How did we have done this, and what's the special effect when you look, when you see the switch between the material expenses and the personal expenses? Like in the past quarters, we just improved our earnings by reduction and to reduce external specialists, which we need in our core business, and to switch them or to hire new specialists as own resources at DATAGROUP. So this effect just gives us the tailwind for our EBIT and EBITDA development of the past fiscal year. And what we can see is, again, a significant increase in the EPS. The EPS was driven at first by a strong result, but at least by the return to normal tax ratio.

When we look in the next slide and see how did we earn our money in the balance sheet, and there is some of this, what Andreas just explained. Our solid balance sheet structure gives us the scope for further growth, and I want to switch to the point which Andreas just explained, that with a more flexible finance structure, which we just closed in March 2023, we are now much more flexible. We just switched it that we can now reduce in the total assets and the total asset reduction with the good earnings we just had in the past fiscal year. We are now able to present to you an equity ratio, and this improved for more than 30%. We are just now reaching 31.7% equity ratio.

For us, very important is that the net debt situation is on a comparable level to the past year, and this despite the investment in new subsidiaries, in new technologies, and by the dividend payment of the past year made in 2023 in March. When we now have a short look into the next slide and the cash flow for the past year. We have a very good cash flow from operating activities. What we see is compared to the previous year, which has been much higher, but this was driven especially by the tax provisions we could build.

Because when you see the figures of DATAGROUP in the past years, we had a very, very strong increase of the EBIT and EBT between 2021 and 2022. So that for this case, we could build tax provisions by the strong result, but this year we had to pay out these tax provisions, and this has been a negative effect, which we had to compensate. On the other hand, and this is important as well, that our CapEx costs, I just explained in the detailed view on our profit and loss statement, with roughly EUR 15 million, are in our expectation, and this is in nearly the 3%, what we always explained that we need for our further development in technology.

When we can see in the next slide, the development of our trends in the revenue. What we made is that we just reached nearly the upper or we are on the upper end of the revised guidance.
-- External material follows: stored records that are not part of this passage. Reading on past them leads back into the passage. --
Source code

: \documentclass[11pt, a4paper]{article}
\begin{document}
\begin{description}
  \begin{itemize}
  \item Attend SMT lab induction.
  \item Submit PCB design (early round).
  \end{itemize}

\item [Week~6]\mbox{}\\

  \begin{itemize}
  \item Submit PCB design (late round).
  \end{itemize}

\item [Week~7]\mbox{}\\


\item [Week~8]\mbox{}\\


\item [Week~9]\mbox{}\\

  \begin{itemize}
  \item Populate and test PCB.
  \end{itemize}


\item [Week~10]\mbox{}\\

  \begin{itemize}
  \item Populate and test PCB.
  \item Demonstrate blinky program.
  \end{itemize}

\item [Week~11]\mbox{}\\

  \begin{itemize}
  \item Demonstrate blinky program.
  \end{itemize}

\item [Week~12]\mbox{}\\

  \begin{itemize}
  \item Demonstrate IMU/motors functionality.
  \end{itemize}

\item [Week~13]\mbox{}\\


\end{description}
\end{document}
And what we have just explained to you is that we had some negative effects besides or instead of the past fiscal year, especially, this have been three effects.

The first was the COVID-19 related special boom, not only the vaccination centers, this has been especially trade revenues made by the schools, where we bring the digitalization to the schools and in this area, and this ended very strong to the beginning of the year 2023. A further effect has been the change in our accounting policy to IFRS 15 and Principal Agent segment, at least the premature adjustment of less profitable existing contracts.
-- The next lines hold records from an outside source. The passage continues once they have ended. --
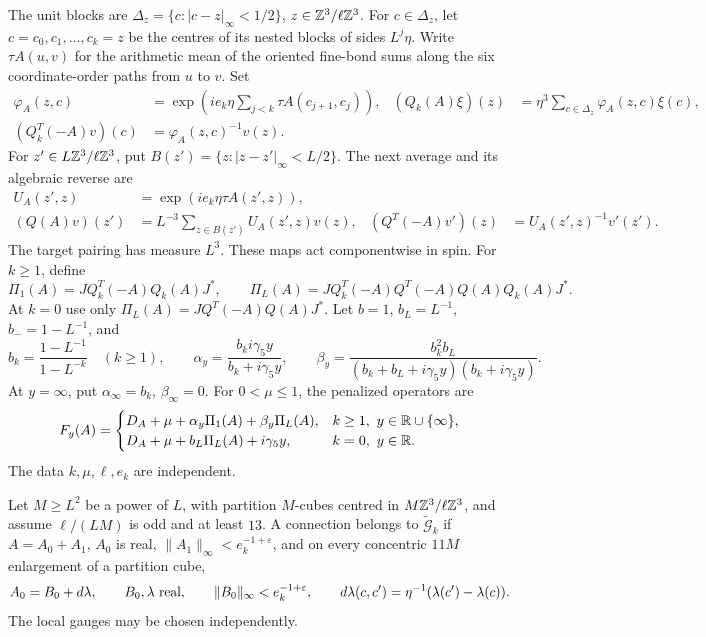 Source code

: The unit blocks are
\(\Delta_z=\{c:|c-z|_\infty<1/2\}\), \(z\in\Z^3/\ell\Z^3\).
For \(c\in\Delta_z\), let \(c=c_0,c_1,\ldots,c_k=z\) be the
centres of its nested blocks of sides \(L^j\eta\).
Write \(\tau A(u,v)\) for the arithmetic mean of the oriented
fine-bond sums along the six coordinate-order paths from \(u\) to \(v\).
Set
\[
 \begin{aligned}
 \varphi_A(z,c)&=\exp\!\left(ie_k\eta
                    \sum_{j<k}\tau A(c_{j+1},c_j)\right),&
 (Q_k(A)\xi)(z)&=\eta^3\sum_{c\in\Delta_z}\varphi_A(z,c)\xi(c),\\
 (Q_k^T(-A)v)(c)&=\varphi_A(z,c)^{-1}v(z).&&
 \end{aligned}
\]
For \(z'\in L\Z^3/\ell\Z^3\), put \(B(z')=\{z:|z-z'|_\infty<L/2\}\).
The next average and its algebraic reverse are
\[
 \begin{aligned}
 U_A(z',z)&=\exp(ie_k\eta\tau A(z',z)),\\
 (Q(A)v)(z')&=L^{-3}\sum_{z\in B(z')}U_A(z',z)v(z),&
 (Q^T(-A)v')(z)&=U_A(z',z)^{-1}v'(z').
 \end{aligned}
\]
The target pairing has measure \(L^3\). These maps act componentwise
in spin. For \(k\ge1\), define
\[
 \Pi_1(A)=JQ_k^T(-A)Q_k(A)J^*,\qquad
 \Pi_L(A)=JQ_k^T(-A)Q^T(-A)Q(A)Q_k(A)J^*.
\]
At \(k=0\) use only \(\Pi_L(A)=JQ^T(-A)Q(A)J^*\).
Let \(b=1\), \(b_L=L^{-1}\), \(b_-=1-L^{-1}\), and
\[
 b_k=\frac{1-L^{-1}}{1-L^{-k}}\quad(k\ge1),\qquad
 \alpha_y=\frac{b_ki\gamma_5y}{b_k+i\gamma_5y},\qquad
 \beta_y=\frac{b_k^2b_L}{(b_k+b_L+i\gamma_5y)(b_k+i\gamma_5y)}.
\]
At \(y=\infty\), put \(\alpha_\infty=b_k\), \(\beta_\infty=0\).
For \(0<\mu\le1\), the penalized operators are
\begin{equation}\label{eq:intro-penalized-operator}
 F_y(A)=
 \begin{cases}
 D_A+\mu+\alpha_y\Pi_1(A)+\beta_y\Pi_L(A),
      & k\ge1,\ y\in\R\cup\{\infty\},\\
 D_A+\mu+b_L\Pi_L(A)+i\gamma_5y,
      & k=0,\ y\in\R.
 \end{cases}
\end{equation}
The data \(k,\mu,\ell,e_k\) are independent.

Let \(M\ge L^2\) be a power of \(L\), with partition \(M\)-cubes
centred in \(M\Z^3/\ell\Z^3\), and assume \(\ell/(LM)\) is odd
and at least \(13\). A connection belongs to
\(\widetilde{\mathcal G}_k\) if \(A=A_0+A_1\), \(A_0\) is real,
\(\|A_1\|_\infty<e_k^{-1+\varepsilon}\), and on every concentric
\(11M\) enlargement of a partition cube,
\[
 A_0=B_0+d\lambda,\qquad B_0,\lambda\ \hbox{real},\qquad
 \|B_0\|_\infty<e_k^{-1+\varepsilon},\qquad
 d\lambda(c,c')=\eta^{-1}(\lambda(c')-\lambda(c)).
\]
The local gauges may be chosen independently.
We are very focused on bringing new companies after an acquisition period and after coming to DATAGROUP, and to understand our business model, to bring their system integrator revenues to our long-term and profitable revenues of DATAGROUP and our CORBOX business. So when you now see, compared with the previous year, we had, and we are very proud to see how stable we had an organic growth in our CORBOX business. And this is just shown in the effect that we were nearly able to compensate the total effect of these three points I've just explained, with CORBOX revenues with high margins.
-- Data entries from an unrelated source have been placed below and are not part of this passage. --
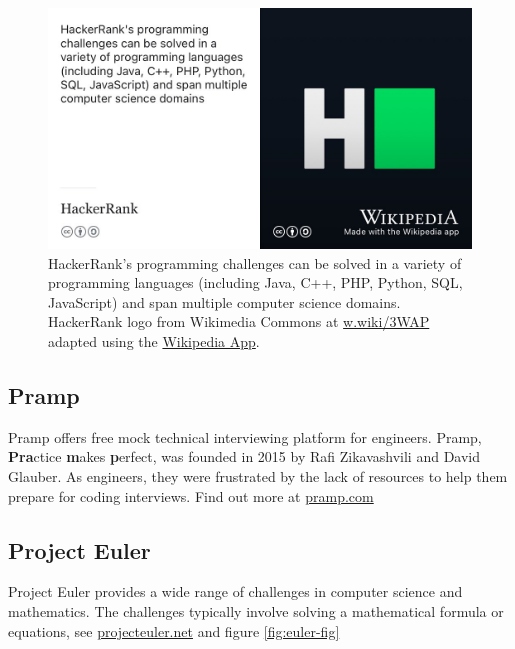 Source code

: \documentclass[
]{book}
\begin{document}
\begin{figure}

{\centering \includegraphics[width=0.99\linewidth]{images/hackerrank} 

}

\caption{HackerRank's programming challenges can be solved in a variety of programming languages (including Java, C++, PHP, Python, SQL, JavaScript) and span multiple computer science domains. HackerRank logo from Wikimedia Commons at \href{https://w.wiki/3WAP}{w.wiki/3WAP} adapted using the \href{https://apps.apple.com/us/app/wikipedia/id324715238}{Wikipedia App}.}\label{fig:hackerrank-fig}
\end{figure}



\hypertarget{pramp}{%
\subsection{Pramp}\label{pramp}}

Pramp offers free mock technical interviewing platform for engineers. Pramp, \textbf{Pra}ctice \textbf{m}akes \textbf{p}erfect, was founded in 2015 by Rafi Zikavashvili and David Glauber. As engineers, they were frustrated by the lack of resources to help them prepare for coding interviews. Find out more at \href{https://www.pramp.com}{pramp.com}

\hypertarget{euler}{%
\subsection{Project Euler}\label{euler}}

Project Euler provides a wide range of challenges in computer science and mathematics. The challenges typically involve solving a mathematical formula or equations, see \href{https://projecteuler.net/}{projecteuler.net} and figure \ref{fig:euler-fig}
\end{document}
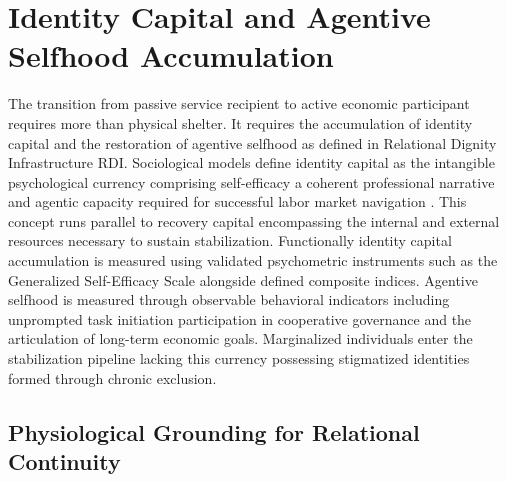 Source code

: \documentclass[12pt, letterpaper]{article}
\begin{document}
\section{Identity Capital and Agentive Selfhood Accumulation}

The transition from passive service recipient to active economic participant requires more than physical shelter. It requires the accumulation of identity capital and the restoration of agentive selfhood as defined in Relational Dignity Infrastructure RDI. Sociological models define identity capital as the intangible psychological currency comprising self-efficacy a coherent professional narrative and agentic capacity required for successful labor market navigation \citep{cote2002identity}. This concept runs parallel to recovery capital \citep{white2008recovery} encompassing the internal and external resources necessary to sustain stabilization. Functionally identity capital accumulation is measured using validated psychometric instruments such as the Generalized Self-Efficacy Scale \citep{schwarzer1995generalized} alongside defined composite indices. Agentive selfhood is measured through observable behavioral indicators including unprompted task initiation participation in cooperative governance and the articulation of long-term economic goals. Marginalized individuals enter the stabilization pipeline lacking this currency possessing stigmatized identities formed through chronic exclusion.

\subsection{Physiological Grounding for Relational Continuity}
\end{document}
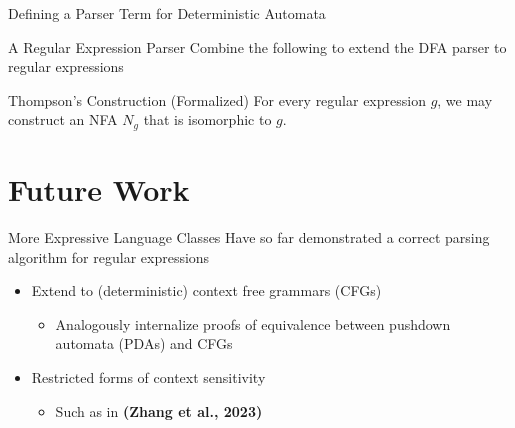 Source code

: \documentclass[10pt]{beamer}
\makeatletter
\newif\ifdraft
\newcommand{\todoin}[1]{\ifdraft{\todo[inline]{TODO:\@ #1}}\fi}
\makeatother
\begin{document}
\begin{frame}{Defining a Parser Term for Deterministic Automata}



  \todoin{Graphics defining a parser for DFAs}
\end{frame}

\begin{frame}{A Regular Expression Parser}
  Combine the following to extend the DFA parser to regular expressions

  \begin{block}{Thompson's Construction (Formalized)}
    For every regular expression $g$, we may construct an NFA $N_{g}$ that is isomorphic to $g$.
  \end{block}

\end{frame}

\section{Future Work}

\begin{frame}{More Expressive Language Classes}
  Have so far demonstrated a correct parsing algorithm for regular expressions

  \begin{itemize}
    \item<1-> Extend to (deterministic) context free grammars (CFGs)
        \begin{itemize}
          \item<2-> Analogously internalize proofs of equivalence between pushdown automata (PDAs) and CFGs
        \end{itemize}
    \item<3-> Restricted forms of context sensitivity
        \begin{itemize}
          \item<4-> Such as in \textbf{(Zhang et al., 2023)}
        \end{itemize}
  \end{itemize}
\end{frame}
\end{document}
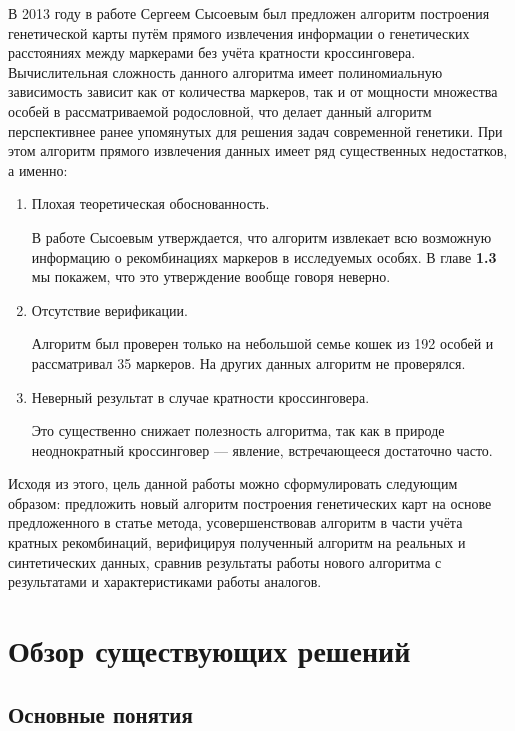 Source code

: \documentclass{matmex-diploma-custom}
\begin{document}
В 2013 году в работе \cite{sysoev} Сергеем Сысоевым был предложен
алгоритм построения генетической карты путём прямого извлечения
информации о генетических расстояниях между маркерами без учёта
кратности кроссинговера. Вычислительная сложность данного алгоритма
имеет полиномиальную зависимость зависит как от количества маркеров,
так и от мощности множества особей в рассматриваемой родословной, что
делает данный алгоритм перспективнее ранее упомянутых для решения
задач современной генетики. При этом алгоритм прямого извлечения
данных имеет ряд существенных недостатков, а именно:
\begin{enumerate}
\item Плохая теоретическая обоснованность.

  В работе \cite{sysoev} Сысоевым утверждается, что алгоритм извлекает
  всю возможную информацию о рекомбинациях маркеров в исследуемых
  особях. В главе \textbf{1.3} мы покажем, что это утверждение вообще
  говоря неверно.

\item Отсутствие верификации.

  Алгоритм был проверен только на небольшой семье кошек из 192 особей
  и рассматривал 35 маркеров. На других данных алгоритм не проверялся.

\item Неверный результат в случае кратности кроссинговера.

  Это существенно снижает полезность алгоритма, так как в природе
  неоднократный кроссинговер --- явление, встречающееся достаточно
  часто.

\end{enumerate}

Исходя из этого, цель данной работы можно сформулировать следующим
образом: предложить новый алгоритм построения генетических карт на
основе предложенного в статье \cite{sysoev} метода, усовершенствовав
алгоритм в части учёта кратных рекомбинаций, верифицируя полученный
алгоритм на реальных и синтетических данных, сравнив результаты работы
нового алгоритма с результатами и характеристиками работы аналогов.

\section{Обзор существующих решений}

\subsection*{Основные понятия}
\end{document}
On the next slide, and the next slide, you can see, that, and this is very important for us, and this underlines what I've just explained, that the gross profit increased disproportionally. The gross profit rose about 3.5% full year in 2022, 2023. And that despite losing the gross profit of negative sales effects, I've just explained, the EUR 40 million we have lost instead of the past year, there were EBIT effects as well inside, but we were just able to overcompensate this, not in the revenue, but in the gross profit side. This is where we are very focused on, and we are proud that we can just ride further the strategy in the future with high gross profit and margin.

On the next slide, we can see what the EBITDA is, and very important for us, and this is not the absolute development of this. We were able to rose from 76.5 to 80.2 million euros. But what you can see is in the development of the strict strategy of focusing on CORBOX business, we were the first time able to improve our EBITDA margin above 16%. And this is very important when we look on the next slide, in which we can see, and this is with the EBITA. For those of you who are not the finance specialist, the EBITA for us is very important.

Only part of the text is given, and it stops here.